#### Exercise input ####

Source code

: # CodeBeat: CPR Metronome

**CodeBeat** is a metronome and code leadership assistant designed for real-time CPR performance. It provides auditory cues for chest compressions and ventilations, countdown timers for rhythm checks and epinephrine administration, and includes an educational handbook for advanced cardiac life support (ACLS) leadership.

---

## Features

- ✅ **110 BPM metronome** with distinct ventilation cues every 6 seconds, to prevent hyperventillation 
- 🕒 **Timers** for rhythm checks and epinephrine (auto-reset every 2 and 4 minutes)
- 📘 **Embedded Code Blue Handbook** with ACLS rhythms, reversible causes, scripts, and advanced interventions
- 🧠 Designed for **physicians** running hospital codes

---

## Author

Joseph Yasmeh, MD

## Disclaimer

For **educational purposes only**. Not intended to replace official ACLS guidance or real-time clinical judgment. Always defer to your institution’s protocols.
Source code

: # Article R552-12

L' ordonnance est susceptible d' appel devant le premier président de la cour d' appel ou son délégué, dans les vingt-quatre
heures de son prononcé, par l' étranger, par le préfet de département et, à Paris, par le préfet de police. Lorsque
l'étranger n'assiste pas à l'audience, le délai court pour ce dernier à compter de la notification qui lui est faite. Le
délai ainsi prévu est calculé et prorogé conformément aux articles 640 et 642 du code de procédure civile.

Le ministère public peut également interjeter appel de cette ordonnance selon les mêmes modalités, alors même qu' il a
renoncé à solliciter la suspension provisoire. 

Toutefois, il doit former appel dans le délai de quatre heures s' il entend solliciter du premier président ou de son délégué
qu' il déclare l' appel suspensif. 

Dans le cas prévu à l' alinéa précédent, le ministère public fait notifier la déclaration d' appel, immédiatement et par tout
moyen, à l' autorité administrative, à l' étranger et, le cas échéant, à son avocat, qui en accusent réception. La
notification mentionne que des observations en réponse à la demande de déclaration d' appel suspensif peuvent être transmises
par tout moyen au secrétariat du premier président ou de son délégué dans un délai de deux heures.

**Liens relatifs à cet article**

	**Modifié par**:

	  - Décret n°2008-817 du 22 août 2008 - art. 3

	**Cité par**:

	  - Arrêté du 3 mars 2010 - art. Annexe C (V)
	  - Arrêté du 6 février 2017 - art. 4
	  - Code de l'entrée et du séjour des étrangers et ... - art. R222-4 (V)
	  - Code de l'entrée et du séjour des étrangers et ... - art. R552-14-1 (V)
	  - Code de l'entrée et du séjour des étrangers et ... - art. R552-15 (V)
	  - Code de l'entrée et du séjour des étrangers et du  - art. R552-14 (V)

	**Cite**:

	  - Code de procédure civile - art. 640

####

-- Exercise aim --
Look through the entries and find each line that has the string "ordonnance". Copy those lines.

-- Answer --
L' ordonnance est susceptible d' appel devant le premier président de la cour d' appel ou son délégué, dans les vingt-quatre
Le ministère public peut également interjeter appel de cette ordonnance selon les mêmes modalités, alors même qu' il a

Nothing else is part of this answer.